(Data excerpts)
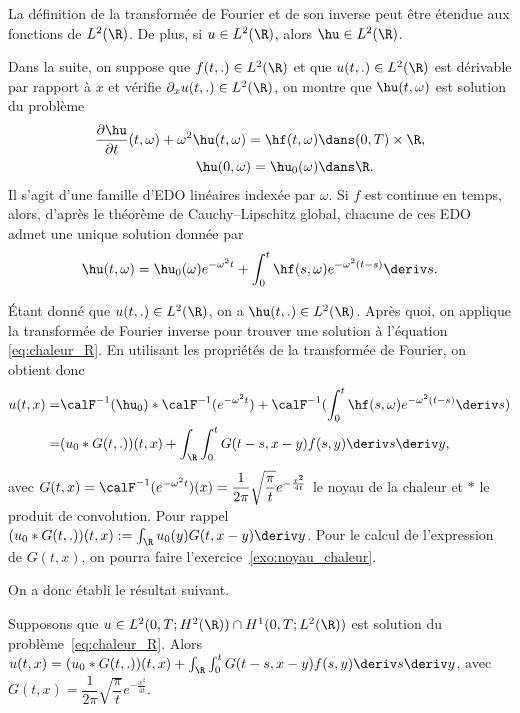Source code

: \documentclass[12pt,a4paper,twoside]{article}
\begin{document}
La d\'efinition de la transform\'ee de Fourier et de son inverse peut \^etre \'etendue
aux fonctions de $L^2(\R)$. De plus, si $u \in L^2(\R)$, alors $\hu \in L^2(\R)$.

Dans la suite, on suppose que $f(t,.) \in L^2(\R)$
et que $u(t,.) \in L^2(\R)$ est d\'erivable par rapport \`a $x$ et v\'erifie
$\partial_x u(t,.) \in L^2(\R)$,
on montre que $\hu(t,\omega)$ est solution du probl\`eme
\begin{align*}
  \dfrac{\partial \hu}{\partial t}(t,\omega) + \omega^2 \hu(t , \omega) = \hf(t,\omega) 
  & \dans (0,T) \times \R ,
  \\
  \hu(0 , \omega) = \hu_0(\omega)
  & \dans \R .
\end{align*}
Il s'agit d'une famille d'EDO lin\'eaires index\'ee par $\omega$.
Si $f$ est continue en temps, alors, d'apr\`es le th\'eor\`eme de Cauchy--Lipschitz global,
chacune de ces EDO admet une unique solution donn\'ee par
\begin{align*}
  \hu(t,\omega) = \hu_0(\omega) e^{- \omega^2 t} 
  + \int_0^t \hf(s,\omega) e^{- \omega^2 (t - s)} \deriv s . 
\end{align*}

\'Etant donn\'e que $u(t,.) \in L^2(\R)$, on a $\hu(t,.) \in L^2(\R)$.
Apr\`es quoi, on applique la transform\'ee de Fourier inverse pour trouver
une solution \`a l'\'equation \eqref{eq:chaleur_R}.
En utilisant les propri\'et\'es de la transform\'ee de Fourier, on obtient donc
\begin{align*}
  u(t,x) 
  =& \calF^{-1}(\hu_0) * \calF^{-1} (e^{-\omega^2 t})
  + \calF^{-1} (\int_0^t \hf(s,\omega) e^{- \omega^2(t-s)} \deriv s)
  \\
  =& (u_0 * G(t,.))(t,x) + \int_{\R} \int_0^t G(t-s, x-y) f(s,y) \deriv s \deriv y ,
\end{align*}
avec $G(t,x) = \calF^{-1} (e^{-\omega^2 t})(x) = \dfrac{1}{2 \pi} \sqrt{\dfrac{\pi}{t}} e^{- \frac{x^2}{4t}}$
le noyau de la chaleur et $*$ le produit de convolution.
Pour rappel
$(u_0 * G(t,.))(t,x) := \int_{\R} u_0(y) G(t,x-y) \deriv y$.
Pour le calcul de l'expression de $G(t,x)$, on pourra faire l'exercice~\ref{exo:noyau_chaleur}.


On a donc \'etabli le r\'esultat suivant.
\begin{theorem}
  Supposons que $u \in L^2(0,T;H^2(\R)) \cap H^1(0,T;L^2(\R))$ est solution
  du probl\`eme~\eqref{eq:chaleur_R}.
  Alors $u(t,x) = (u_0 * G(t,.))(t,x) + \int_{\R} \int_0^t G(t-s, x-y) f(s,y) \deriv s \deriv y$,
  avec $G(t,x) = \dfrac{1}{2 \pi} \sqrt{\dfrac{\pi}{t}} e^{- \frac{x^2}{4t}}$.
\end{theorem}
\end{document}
--
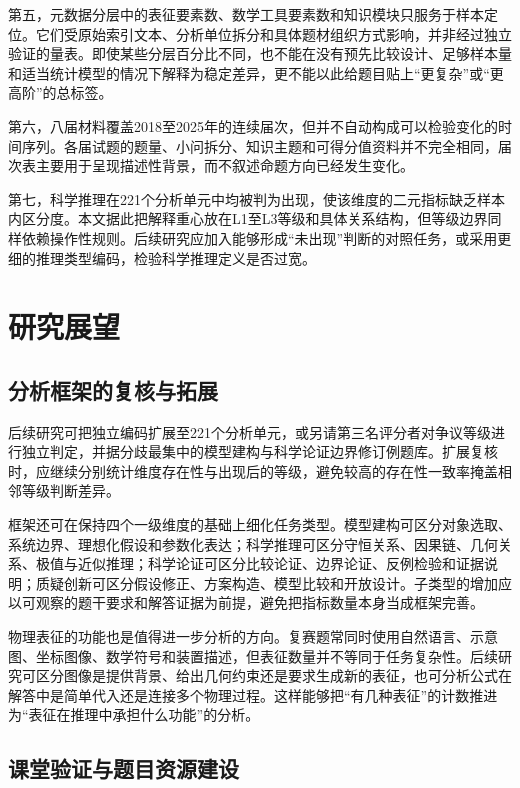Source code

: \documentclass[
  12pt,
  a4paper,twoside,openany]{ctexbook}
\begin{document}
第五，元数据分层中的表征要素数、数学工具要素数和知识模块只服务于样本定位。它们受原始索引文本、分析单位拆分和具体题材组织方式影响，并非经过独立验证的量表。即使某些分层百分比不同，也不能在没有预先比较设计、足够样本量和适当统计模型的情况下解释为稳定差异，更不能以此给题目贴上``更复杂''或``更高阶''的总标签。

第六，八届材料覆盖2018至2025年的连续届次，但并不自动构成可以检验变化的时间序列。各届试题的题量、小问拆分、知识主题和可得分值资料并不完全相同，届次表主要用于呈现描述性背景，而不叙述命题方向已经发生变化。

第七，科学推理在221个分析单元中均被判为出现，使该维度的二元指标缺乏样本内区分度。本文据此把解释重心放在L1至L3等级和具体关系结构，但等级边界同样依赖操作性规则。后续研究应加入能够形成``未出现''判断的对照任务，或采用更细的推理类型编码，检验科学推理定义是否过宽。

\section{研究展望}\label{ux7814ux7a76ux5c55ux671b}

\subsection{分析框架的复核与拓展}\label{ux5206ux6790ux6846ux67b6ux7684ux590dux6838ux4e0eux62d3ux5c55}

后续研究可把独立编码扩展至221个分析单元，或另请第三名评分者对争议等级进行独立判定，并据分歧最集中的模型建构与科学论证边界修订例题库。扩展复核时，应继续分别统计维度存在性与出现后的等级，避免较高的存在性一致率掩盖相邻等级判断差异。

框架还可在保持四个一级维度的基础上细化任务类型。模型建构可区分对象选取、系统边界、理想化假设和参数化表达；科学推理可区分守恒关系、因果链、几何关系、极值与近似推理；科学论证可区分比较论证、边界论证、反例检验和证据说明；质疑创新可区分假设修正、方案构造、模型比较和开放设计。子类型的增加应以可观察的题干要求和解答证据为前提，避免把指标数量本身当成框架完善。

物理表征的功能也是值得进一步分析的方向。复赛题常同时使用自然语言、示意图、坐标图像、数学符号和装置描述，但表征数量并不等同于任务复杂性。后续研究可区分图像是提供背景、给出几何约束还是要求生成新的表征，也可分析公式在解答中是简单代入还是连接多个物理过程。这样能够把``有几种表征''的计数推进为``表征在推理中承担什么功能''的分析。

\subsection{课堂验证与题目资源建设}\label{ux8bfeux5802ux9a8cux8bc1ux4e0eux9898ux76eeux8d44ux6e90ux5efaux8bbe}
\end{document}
--
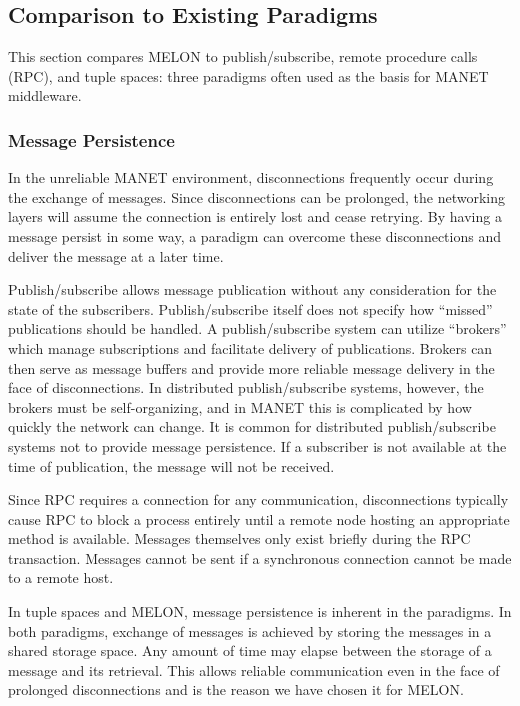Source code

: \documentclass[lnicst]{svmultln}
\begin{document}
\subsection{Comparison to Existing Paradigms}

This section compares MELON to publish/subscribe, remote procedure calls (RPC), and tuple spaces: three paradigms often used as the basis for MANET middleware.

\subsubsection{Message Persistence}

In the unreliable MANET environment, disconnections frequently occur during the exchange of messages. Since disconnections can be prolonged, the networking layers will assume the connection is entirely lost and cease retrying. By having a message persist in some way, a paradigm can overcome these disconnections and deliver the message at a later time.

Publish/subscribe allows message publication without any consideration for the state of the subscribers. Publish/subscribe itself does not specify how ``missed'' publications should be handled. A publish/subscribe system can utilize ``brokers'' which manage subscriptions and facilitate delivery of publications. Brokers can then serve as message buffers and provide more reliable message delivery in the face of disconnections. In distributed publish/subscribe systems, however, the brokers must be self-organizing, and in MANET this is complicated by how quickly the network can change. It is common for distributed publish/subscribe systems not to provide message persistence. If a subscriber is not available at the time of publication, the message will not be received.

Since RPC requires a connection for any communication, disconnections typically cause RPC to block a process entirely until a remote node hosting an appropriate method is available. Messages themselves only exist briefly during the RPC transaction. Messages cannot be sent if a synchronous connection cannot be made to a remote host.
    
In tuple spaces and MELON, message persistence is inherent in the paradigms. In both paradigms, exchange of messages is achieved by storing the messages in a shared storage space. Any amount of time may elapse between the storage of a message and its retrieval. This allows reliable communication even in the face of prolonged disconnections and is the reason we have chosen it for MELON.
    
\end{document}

● EXERCISE DESCRIPTION
Set down, exactly as they appear above, all lines from the one that has "Pour rappel" down to the one that has "Supposons que $u", including those two and no others.

● THE COMPLETED TASK
Pour rappel
$(u_0 * G(t,.))(t,x) := \int_{\R} u_0(y) G(t,x-y) \deriv y$.
Pour le calcul de l'expression de $G(t,x)$, on pourra faire l'exercice~\ref{exo:noyau_chaleur}.


On a donc \'etabli le r\'esultat suivant.
\begin{theorem}
  Supposons que $u \in L^2(0,T;H^2(\R)) \cap H^1(0,T;L^2(\R))$ est solution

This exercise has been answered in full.